• [INFORMATION PROVIDED]:
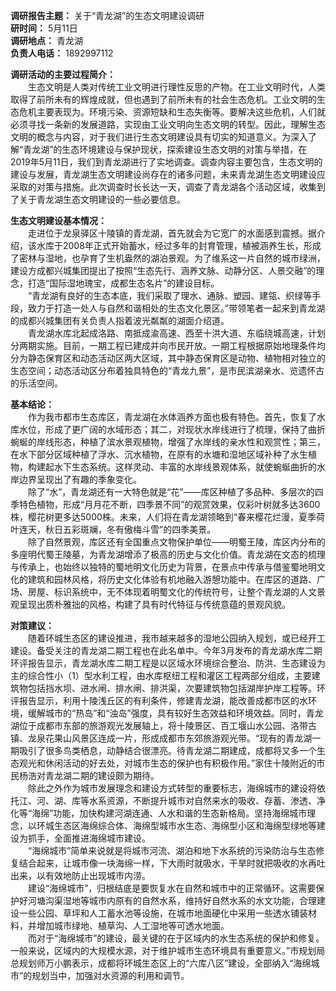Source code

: **调研报告主题：** 关于“青龙湖”的生态文明建设调研  
**研时间：** 5月11日  
**调研地点：** 青龙湖  
**负责人电话：** 1892997112  

**调研活动的主要过程简介：**  
&emsp;&emsp;生态文明是人类对传统工业文明进行理性反思的产物。在工业文明时代，人类取得了前所未有的辉煌成就，但也遇到了前所未有的社会生态危机。工业文明的生态危机主要表现为。环境污染、资源短缺和生态失衡等。要解决这些危机，人们就必须寻找一条新的发展道路，实现由工业文明向生态文明的转型。因此，理解生态文明的概念与内容，对于我们进行生态文明建设具有切实的知道意义。为深入了解“青龙湖”的生态环境建设与保护现状，探索建设生态文明的对策与举措，在2019年5月11日，我们到青龙湖进行了实地调查。调查内容主要包含，生态文明的建设与发展，青龙湖生态文明建设尚存在的诸多问题，未来青龙湖生态文明建设应采取的对策与措施。此次调查时长长达一天，调查了青龙湖各个活动区域，收集到了关于青龙湖生态文明建设的一些必要信息。  

**生态文明建设基本情况：**  
&emsp;&emsp;走进位于龙泉驿区十陵镇的青龙湖，首先就会为它宽广的水面感到震撼。据介绍，该水库于2008年正式开始蓄水，经过多年的封育管理，植被涵养生长，形成了密林与湿地，也孕育了生机盎然的湖泊景观。为了维系这一片自然的城市绿洲，建设方成都兴城集团提出了按照“生态先行、涵养文脉、动静分区、人景交融”的理念，打造“国际湿地瑰宝，成都生态名片”的建设目标。  
&emsp;&emsp;“青龙湖有良好的生态本底，我们采取了理水、通脉、塑园、建瓴、织绿等手段，致力于打造一处人与自然和谐相处的生态文化景区。”带领笔者一起来到青龙湖的成都兴城集团有关负责人指着波光粼粼的湖面介绍道。  
&emsp;&emsp;青龙湖水库北起成洛路、南抵成渝高速、西至十洪大道、东临绕城高速，计划分两期实施。目前，一期工程已建成并向市民开放。一期工程根据原始地理条件均分为静态保育区和动态活动区两大区域，其中静态保育区是动物、植物相对独立的生态空间；动态活动区分布着独具特色的“青龙九景”，是市民滨湖亲水、览遗怀古的乐活空间。  

**基本结论：**  
&emsp;&emsp;作为我市都市生态库区，青龙湖在水体涵养方面也极有特色。首先，恢复了水库水位，形成了更广阔的水域形态；其二，对现状水岸线进行了梳理，保持了曲折蜿蜒的岸线形态，种植了滨水景观植物，增强了水岸线的亲水性和观赏性；第三，在水下部分区域种植了浮水、沉水植物，在原有的水塘和湿地区域补种了水生植物，构建起水下生态系统。这样灵动、丰富的水岸线景观体系，就使蜿蜒曲折的水岸边界呈现出了有趣的季象变化。  
&emsp;&emsp;除了“水”，青龙湖还有一大特色就是“花”——库区种植了多品种、多层次的四季特色植物，形成“月月花不断，四季景不同”的观赏效果，仅彩叶树就多达3600株，樱花树更多达5000株。未来，人们将在青龙湖领略到“春来樱花烂漫，夏季荷叶连天，秋日五彩斑斓，冬有傲梅斗雪”的四季美景。  
&emsp;&emsp;除了自然景观，库区还有全国重点文物保护单位——明蜀王陵，库区内分布的多座明代蜀王陵墓，为青龙湖增添了极高的历史与文化价值。青龙湖在文态的梳理与传承上，也始终以独特的蜀地明文化历史为背景，在景点中传承与借鉴蜀地明文化的建筑和园林风格，将历史文化体验有机地融入游憩功能中。在库区的道路、广场、房屋、标识系统中，无不体现着明蜀文化的传统符号，让整个青龙湖的人文景观呈现出质朴雅拙的风格，构建了具有时代特征与传统意蕴的景观风貌。  

**对策建议：**  
&emsp;&emsp;随着环城生态区的建设推进，我市越来越多的湿地公园纳入规划，或已经开工建设。备受关注的青龙湖二期工程也在此名单中。今年3月发布的青龙湖水库二期环评报告显示，青龙湖水库二期工程是以区域水环境综合整治、防洪、生态建设为主的综合性小（1）型水利工程，由水库枢纽工程和灌区工程两部分组成，主要建筑物包括挡水坝、进水闸、排水闸、排洪渠，次要建筑物包括湖岸护岸工程等。环评报告显示，利用十陵浅丘区的有利条件，修建青龙湖，能改善成都市区的水环境，缓解城市的“热岛”和“浊岛”强度，具有较好生态效益和环境效益。同时，青龙湖位于成都市东部的旅游观光发展轴上，将十陵景区、百工堰山水公园、洛带古镇、龙泉花果山风景区连成一片，形成成都市东郊旅游观光带。“现有的青龙湖一期吸引了很多鸟类栖息，动静结合很漂亮。待青龙湖二期建成，成都将又多一个生态观光和休闲活动的好去处，对城市生态的保护也有积极作用。”家住十陵附近的市民杨浩对青龙湖二期的建设颇为期待。  
&emsp;&emsp;除此之外作为城市发展理念和建设方式转型的重要标志，海绵城市的建设将依托江、河、湖、库等水系资源，不断提升城市对自然来水的吸收、存蓄、渗透、净化等“海绵”功能，加快构建河湖连通、人水和谐的生态新格局。坚持海绵城市理念，以环城生态区海绵综合体、海绵型城市水生态、海绵型小区和海绵型绿地等建设为抓手，全面推进海绵城市建设。  
&emsp;&emsp;“海绵城市”简单来说就是将城市河流、湖泊和地下水系统的污染防治与生态修复结合起来，让城市像一块海绵一样，下大雨时就吸水，干旱时就把吸收的水再吐出来，以有效地防止出现城市内涝。  
&emsp;&emsp;建设“海绵城市”，归根结底是要恢复水在自然和城市中的正常循环。这需要保护好河塘沟渠湿地等城市内原有的自然水系，维持好自然水系的水文功能，合理建设一些公园、草坪和人工蓄水池等设施，在城市地面硬化中采用一些透水铺装材料，并增加城市绿地、植草沟、人工湿地等可透水地面。  
&emsp;&emsp;而对于“海绵城市”的建设，最关键的在于区域内的水生态系统的保护和修复。一般来说，区域内的大规模水源，对于维护城市生态环境具有重要意义。”市规划局总规划师万小鹏表示，成都将环城生态区上的“六库八区”建设，全部纳入“海绵城市”的规划当中，加强对水资源的利用和调节。  

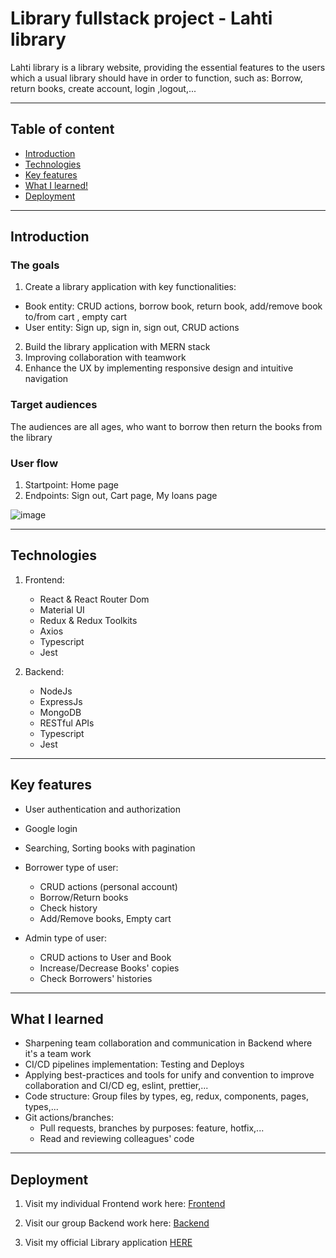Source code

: # Library fullstack project - Lahti library

Lahti library is a library website, providing the essential features to the users which a usual library should have in order to function, such as: Borrow, return books, create account, login ,logout,... 
***

## Table of content
- [Introduction](#introduction)
- [Technologies](#technologies)
- [Key features](#keyfeatures)
- [What I learned!](#whatIlearned!)
- [Deployment](#deployment)
***

## Introduction
 ### The goals
 1. Create a library application with key functionalities: 
 - Book entity: CRUD actions, borrow book, return book, add/remove book to/from cart , empty cart
 - User entity: Sign up, sign in, sign out, CRUD actions
 2. Build the library application with MERN stack
 3. Improving collaboration with teamwork
 4. Enhance the UX by implementing responsive design and intuitive navigation

 ### Target audiences
 The audiences are all ages, who want to borrow then return the books from the library

 ### User flow
 1. Startpoint: Home page
 2. Endpoints: Sign out, Cart page, My loans page

 ![image](https://github.com/TungNguyen12/Fullstack-Library/assets/42717717/f23311a8-c4df-470a-ac75-c0658082e4bc)

***

## Technologies
1. Frontend:
   - React & React Router Dom
   - Material UI
   - Redux & Redux Toolkits
   - Axios
   - Typescript
   - Jest
     
2. Backend:
   - NodeJs
   - ExpressJs
   - MongoDB
   - RESTful APIs
   - Typescript
   - Jest
***

## Key features
 - User authentication and authorization
 - Google login
 - Searching, Sorting books with pagination

 - Borrower type of user:
    - CRUD actions (personal account)
    - Borrow/Return books
    - Check history
    - Add/Remove books, Empty cart
  
 - Admin type of user:
    - CRUD actions to User and Book
    - Increase/Decrease Books' copies
    - Check Borrowers' histories
***

## What I learned
 - Sharpening team collaboration and communication in Backend where it's a team work
 - CI/CD pipelines implementation: Testing and Deploys
 - Applying best-practices and tools for unify and convention to improve collaboration and CI/CD eg, eslint, prettier,...
 - Code structure: Group files by types, eg, redux, components, pages, types,...
 - Git actions/branches:
    - Pull requests, branches by purposes: feature, hotfix,...
    - Read and reviewing colleagues' code
***

## Deployment
1. Visit my individual Frontend work here:
[Frontend](https://github.com/TungNguyen12/Library-Frontend)

2. Visit our group Backend work here:
[Backend](https://github.com/TungNguyen12/fs-16-backend-project-public)

3. Visit my official Library application [HERE](https://tungnguyen12.github.io/Library-Frontend/)
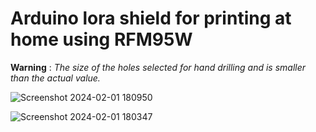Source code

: # Arduino lora shield for printing at home using RFM95W

**Warning** : *The size of the holes selected for hand drilling and is smaller than the actual value.*

![Screenshot 2024-02-01 180950](https://github.com/ioelectro/arduino-lora-shield/assets/64005694/8536ef34-7628-455c-8401-6b58b288221a)

![Screenshot 2024-02-01 180347](https://github.com/ioelectro/arduino-lora-shield/assets/64005694/de4c8666-1ecf-4c8e-98ee-c2bd381fb123)
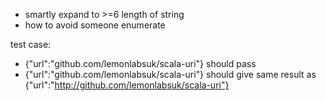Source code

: * smartly expand to >=6 length of string
* how to avoid someone enumerate

test case:
* {"url":"github.com/lemonlabsuk/scala-uri"} should pass
* {"url":"github.com/lemonlabsuk/scala-uri"} should give same result as {"url":"http://github.com/lemonlabsuk/scala-uri"}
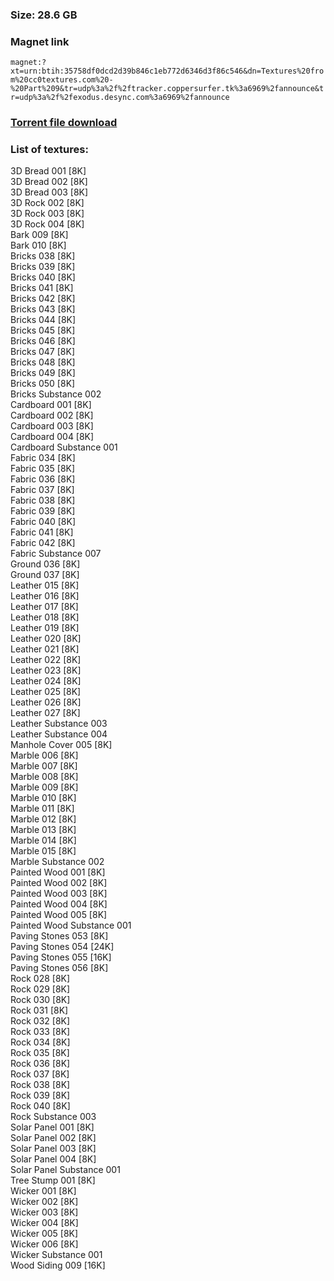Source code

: ### Size: 28.6 GB
  
### Magnet link
`magnet:?xt=urn:btih:35758df0dcd2d39b846c1eb772d6346d3f86c546&dn=Textures%20from%20cc0textures.com%20-%20Part%209&tr=udp%3a%2f%2ftracker.coppersurfer.tk%3a6969%2fannounce&tr=udp%3a%2f%2fexodus.desync.com%3a6969%2fannounce`  
  
### [Torrent file download](https://github.com/Kimbatt/cc0-textures/raw/master/cc0textures.com/Part%209/Textures%20from%20cc0textures.com%20-%20Part%209.torrent)  
  
### List of textures:
  
3D Bread 001 [8K]  
3D Bread 002 [8K]  
3D Bread 003 [8K]  
3D Rock 002 [8K]  
3D Rock 003 [8K]  
3D Rock 004 [8K]  
Bark 009 [8K]  
Bark 010 [8K]  
Bricks 038 [8K]  
Bricks 039 [8K]  
Bricks 040 [8K]  
Bricks 041 [8K]  
Bricks 042 [8K]  
Bricks 043 [8K]  
Bricks 044 [8K]  
Bricks 045 [8K]  
Bricks 046 [8K]  
Bricks 047 [8K]  
Bricks 048 [8K]  
Bricks 049 [8K]  
Bricks 050 [8K]  
Bricks Substance 002  
Cardboard 001 [8K]  
Cardboard 002 [8K]  
Cardboard 003 [8K]  
Cardboard 004 [8K]  
Cardboard Substance 001  
Fabric 034 [8K]  
Fabric 035 [8K]  
Fabric 036 [8K]  
Fabric 037 [8K]  
Fabric 038 [8K]  
Fabric 039 [8K]  
Fabric 040 [8K]  
Fabric 041 [8K]  
Fabric 042 [8K]  
Fabric Substance 007  
Ground 036 [8K]  
Ground 037 [8K]  
Leather 015 [8K]  
Leather 016 [8K]  
Leather 017 [8K]  
Leather 018 [8K]  
Leather 019 [8K]  
Leather 020 [8K]  
Leather 021 [8K]  
Leather 022 [8K]  
Leather 023 [8K]  
Leather 024 [8K]  
Leather 025 [8K]  
Leather 026 [8K]  
Leather 027 [8K]  
Leather Substance 003  
Leather Substance 004  
Manhole Cover 005 [8K]  
Marble 006 [8K]  
Marble 007 [8K]  
Marble 008 [8K]  
Marble 009 [8K]  
Marble 010 [8K]  
Marble 011 [8K]  
Marble 012 [8K]  
Marble 013 [8K]  
Marble 014 [8K]  
Marble 015 [8K]  
Marble Substance 002  
Painted Wood 001 [8K]  
Painted Wood 002 [8K]  
Painted Wood 003 [8K]  
Painted Wood 004 [8K]  
Painted Wood 005 [8K]  
Painted Wood Substance 001  
Paving Stones 053 [8K]  
Paving Stones 054 [24K]  
Paving Stones 055 [16K]  
Paving Stones 056 [8K]  
Rock 028 [8K]  
Rock 029 [8K]  
Rock 030 [8K]  
Rock 031 [8K]  
Rock 032 [8K]  
Rock 033 [8K]  
Rock 034 [8K]  
Rock 035 [8K]  
Rock 036 [8K]  
Rock 037 [8K]  
Rock 038 [8K]  
Rock 039 [8K]  
Rock 040 [8K]  
Rock Substance 003  
Solar Panel 001 [8K]  
Solar Panel 002 [8K]  
Solar Panel 003 [8K]  
Solar Panel 004 [8K]  
Solar Panel Substance 001  
Tree Stump 001 [8K]  
Wicker 001 [8K]  
Wicker 002 [8K]  
Wicker 003 [8K]  
Wicker 004 [8K]  
Wicker 005 [8K]  
Wicker 006 [8K]  
Wicker Substance 001  
Wood Siding 009 [16K]
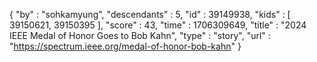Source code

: {
  "by" : "sohkamyung",
  "descendants" : 5,
  "id" : 39149938,
  "kids" : [ 39150621, 39150395 ],
  "score" : 43,
  "time" : 1706309649,
  "title" : "2024 IEEE Medal of Honor Goes to Bob Kahn",
  "type" : "story",
  "url" : "https://spectrum.ieee.org/medal-of-honor-bob-kahn"
}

• [PROBLEM]:
State the count of lines in the material above that include "Marble", with no other words.

• [SOLUTION BELOW]:
11